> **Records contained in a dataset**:
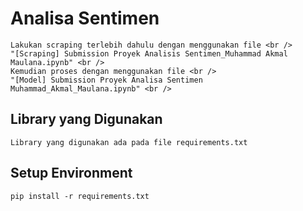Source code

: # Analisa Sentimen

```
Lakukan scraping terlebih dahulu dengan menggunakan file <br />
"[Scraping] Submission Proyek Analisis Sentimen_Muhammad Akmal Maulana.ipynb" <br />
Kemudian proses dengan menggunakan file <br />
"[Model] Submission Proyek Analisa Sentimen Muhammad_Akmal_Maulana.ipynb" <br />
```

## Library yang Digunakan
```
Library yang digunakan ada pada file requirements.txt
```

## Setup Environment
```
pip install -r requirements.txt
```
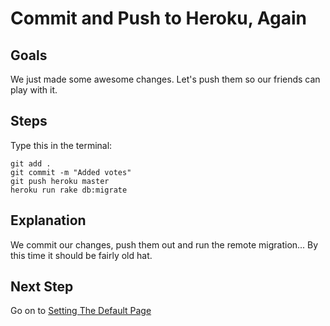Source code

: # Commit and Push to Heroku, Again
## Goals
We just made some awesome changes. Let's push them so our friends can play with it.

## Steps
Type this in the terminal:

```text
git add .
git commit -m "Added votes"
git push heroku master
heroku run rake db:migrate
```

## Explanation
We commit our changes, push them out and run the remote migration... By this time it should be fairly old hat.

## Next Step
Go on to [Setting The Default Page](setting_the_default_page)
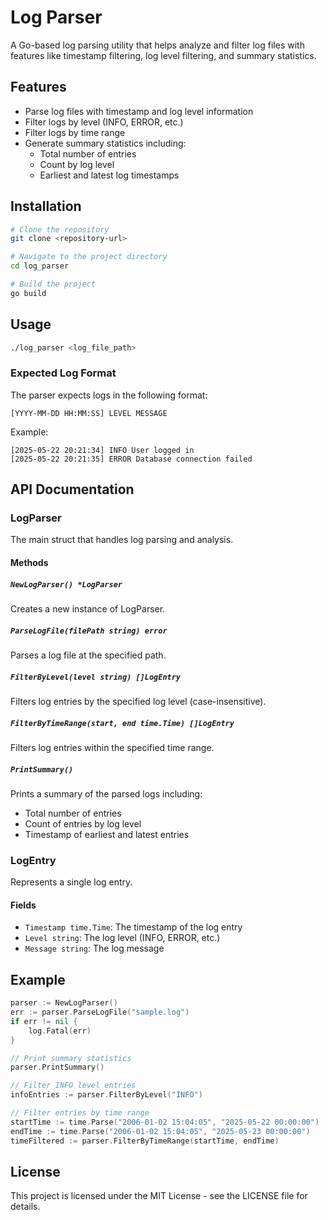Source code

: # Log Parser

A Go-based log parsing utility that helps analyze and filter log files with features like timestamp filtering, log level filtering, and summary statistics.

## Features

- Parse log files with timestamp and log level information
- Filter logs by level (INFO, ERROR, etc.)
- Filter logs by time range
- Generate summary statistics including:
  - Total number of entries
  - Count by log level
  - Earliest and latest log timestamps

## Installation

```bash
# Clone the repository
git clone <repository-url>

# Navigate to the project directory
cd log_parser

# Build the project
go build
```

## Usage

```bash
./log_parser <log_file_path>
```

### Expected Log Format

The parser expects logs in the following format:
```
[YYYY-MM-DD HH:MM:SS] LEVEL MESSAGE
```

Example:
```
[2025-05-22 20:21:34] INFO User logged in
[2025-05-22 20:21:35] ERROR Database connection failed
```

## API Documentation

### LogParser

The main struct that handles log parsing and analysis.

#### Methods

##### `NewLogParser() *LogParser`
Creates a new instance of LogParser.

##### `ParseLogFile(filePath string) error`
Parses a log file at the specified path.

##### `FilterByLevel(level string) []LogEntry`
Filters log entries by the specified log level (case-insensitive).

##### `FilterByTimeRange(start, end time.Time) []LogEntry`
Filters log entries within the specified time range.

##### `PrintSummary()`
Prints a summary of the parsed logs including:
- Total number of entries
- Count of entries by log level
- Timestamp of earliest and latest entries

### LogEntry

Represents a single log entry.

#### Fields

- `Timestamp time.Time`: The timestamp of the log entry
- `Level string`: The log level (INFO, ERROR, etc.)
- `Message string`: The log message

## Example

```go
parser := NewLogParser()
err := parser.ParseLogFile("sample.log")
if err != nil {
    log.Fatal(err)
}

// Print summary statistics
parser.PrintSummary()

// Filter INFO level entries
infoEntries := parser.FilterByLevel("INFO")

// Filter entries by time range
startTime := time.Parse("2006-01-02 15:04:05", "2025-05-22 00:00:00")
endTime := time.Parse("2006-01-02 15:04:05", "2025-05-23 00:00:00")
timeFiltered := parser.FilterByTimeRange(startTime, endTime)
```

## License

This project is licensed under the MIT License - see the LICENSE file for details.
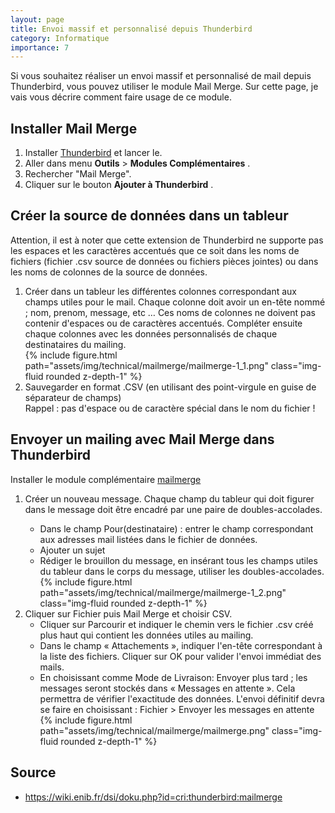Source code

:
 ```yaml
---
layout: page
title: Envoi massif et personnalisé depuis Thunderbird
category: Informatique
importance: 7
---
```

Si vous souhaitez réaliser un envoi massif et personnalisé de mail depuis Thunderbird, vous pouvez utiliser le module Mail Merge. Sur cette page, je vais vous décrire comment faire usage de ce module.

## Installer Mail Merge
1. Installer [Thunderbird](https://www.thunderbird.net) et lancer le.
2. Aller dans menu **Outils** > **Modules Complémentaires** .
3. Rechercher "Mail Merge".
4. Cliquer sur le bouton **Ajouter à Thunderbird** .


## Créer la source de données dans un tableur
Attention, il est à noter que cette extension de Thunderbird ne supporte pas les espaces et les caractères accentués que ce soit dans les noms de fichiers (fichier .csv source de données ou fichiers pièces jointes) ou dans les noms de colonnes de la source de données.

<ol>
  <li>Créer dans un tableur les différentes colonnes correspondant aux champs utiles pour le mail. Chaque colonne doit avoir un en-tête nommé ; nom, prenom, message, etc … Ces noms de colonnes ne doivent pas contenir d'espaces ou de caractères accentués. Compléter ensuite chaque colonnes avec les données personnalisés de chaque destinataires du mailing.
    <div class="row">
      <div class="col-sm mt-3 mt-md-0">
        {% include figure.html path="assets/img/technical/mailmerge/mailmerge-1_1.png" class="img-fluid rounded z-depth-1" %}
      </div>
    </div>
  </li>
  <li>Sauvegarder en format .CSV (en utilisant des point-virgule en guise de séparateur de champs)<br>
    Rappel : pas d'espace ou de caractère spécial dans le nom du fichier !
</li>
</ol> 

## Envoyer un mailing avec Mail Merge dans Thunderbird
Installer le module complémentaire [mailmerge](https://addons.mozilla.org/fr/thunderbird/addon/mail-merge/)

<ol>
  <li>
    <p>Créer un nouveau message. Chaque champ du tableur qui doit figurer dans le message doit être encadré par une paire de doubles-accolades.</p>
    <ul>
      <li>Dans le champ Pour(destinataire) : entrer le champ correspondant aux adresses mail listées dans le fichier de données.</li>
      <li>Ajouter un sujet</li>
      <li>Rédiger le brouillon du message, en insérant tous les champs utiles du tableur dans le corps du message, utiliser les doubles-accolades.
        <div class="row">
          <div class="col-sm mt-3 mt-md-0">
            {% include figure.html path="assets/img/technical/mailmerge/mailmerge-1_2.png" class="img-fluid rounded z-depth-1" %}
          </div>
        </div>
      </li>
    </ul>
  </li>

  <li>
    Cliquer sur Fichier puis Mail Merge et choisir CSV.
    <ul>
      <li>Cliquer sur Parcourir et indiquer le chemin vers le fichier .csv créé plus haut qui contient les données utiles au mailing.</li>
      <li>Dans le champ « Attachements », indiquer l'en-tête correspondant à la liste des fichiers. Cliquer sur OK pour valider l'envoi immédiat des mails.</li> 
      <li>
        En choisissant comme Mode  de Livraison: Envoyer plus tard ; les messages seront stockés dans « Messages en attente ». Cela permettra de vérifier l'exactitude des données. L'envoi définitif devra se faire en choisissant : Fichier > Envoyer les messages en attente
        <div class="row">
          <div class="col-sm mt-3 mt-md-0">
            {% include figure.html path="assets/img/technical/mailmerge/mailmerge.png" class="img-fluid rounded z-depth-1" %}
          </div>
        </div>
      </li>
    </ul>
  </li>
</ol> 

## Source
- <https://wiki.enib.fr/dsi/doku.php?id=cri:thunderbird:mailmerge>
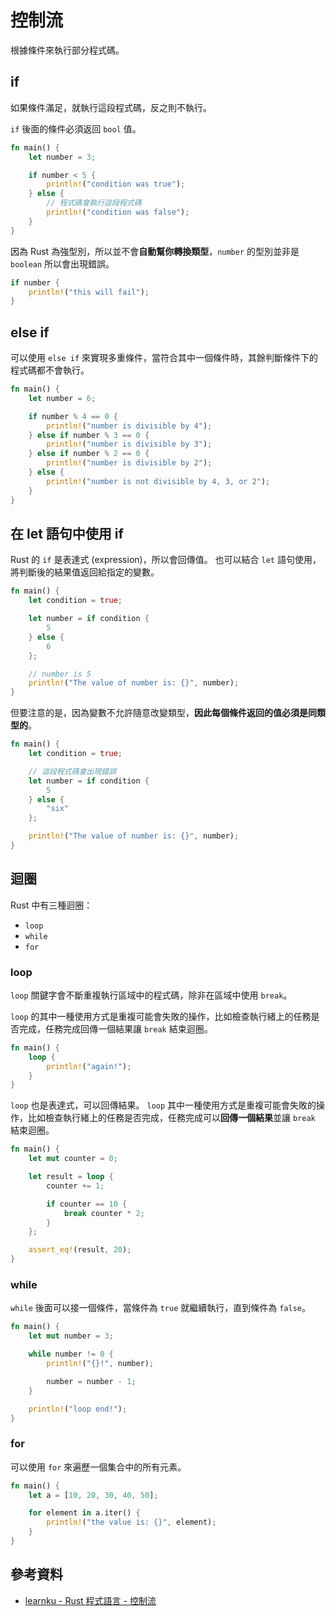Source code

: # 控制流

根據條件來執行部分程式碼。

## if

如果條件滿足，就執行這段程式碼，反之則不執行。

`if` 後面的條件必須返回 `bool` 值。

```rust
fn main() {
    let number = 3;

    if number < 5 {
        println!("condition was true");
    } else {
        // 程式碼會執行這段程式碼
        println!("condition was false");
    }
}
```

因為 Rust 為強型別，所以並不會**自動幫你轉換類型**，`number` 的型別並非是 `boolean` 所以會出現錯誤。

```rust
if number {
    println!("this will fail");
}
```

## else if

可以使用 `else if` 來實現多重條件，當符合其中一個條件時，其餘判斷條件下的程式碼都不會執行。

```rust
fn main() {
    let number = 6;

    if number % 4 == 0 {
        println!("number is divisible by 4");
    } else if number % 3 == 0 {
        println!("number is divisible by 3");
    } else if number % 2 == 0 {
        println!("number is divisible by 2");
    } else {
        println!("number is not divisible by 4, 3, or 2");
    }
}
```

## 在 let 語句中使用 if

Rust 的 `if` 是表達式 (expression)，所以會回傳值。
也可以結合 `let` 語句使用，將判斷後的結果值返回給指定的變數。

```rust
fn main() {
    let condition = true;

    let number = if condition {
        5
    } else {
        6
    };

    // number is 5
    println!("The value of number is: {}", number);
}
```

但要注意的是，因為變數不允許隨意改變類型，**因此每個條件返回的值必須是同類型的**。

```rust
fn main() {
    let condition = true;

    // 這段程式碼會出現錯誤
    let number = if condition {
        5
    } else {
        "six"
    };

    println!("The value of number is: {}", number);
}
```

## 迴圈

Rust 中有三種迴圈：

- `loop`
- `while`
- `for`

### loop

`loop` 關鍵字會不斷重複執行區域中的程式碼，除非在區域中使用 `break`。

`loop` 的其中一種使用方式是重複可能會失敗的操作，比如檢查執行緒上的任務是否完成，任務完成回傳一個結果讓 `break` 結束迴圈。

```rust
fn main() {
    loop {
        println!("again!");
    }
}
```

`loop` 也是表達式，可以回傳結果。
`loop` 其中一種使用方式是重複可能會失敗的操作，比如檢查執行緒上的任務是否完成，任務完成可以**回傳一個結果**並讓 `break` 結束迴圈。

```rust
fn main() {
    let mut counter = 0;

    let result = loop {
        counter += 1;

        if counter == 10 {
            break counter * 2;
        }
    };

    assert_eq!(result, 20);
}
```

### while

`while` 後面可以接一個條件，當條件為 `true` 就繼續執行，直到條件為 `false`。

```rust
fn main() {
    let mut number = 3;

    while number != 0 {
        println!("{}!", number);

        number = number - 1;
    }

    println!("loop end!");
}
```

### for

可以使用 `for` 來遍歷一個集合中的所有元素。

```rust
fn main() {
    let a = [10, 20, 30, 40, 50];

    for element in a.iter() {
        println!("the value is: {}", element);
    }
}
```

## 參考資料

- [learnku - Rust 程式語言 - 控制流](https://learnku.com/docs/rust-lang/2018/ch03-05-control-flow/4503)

> **Exercise details**: Lines that hold the word "FilterByTimeRange" are the ones to copy from the entries above.

> **Task answer**:
##### `FilterByTimeRange(start, end time.Time) []LogEntry`
timeFiltered := parser.FilterByTimeRange(startTime, endTime)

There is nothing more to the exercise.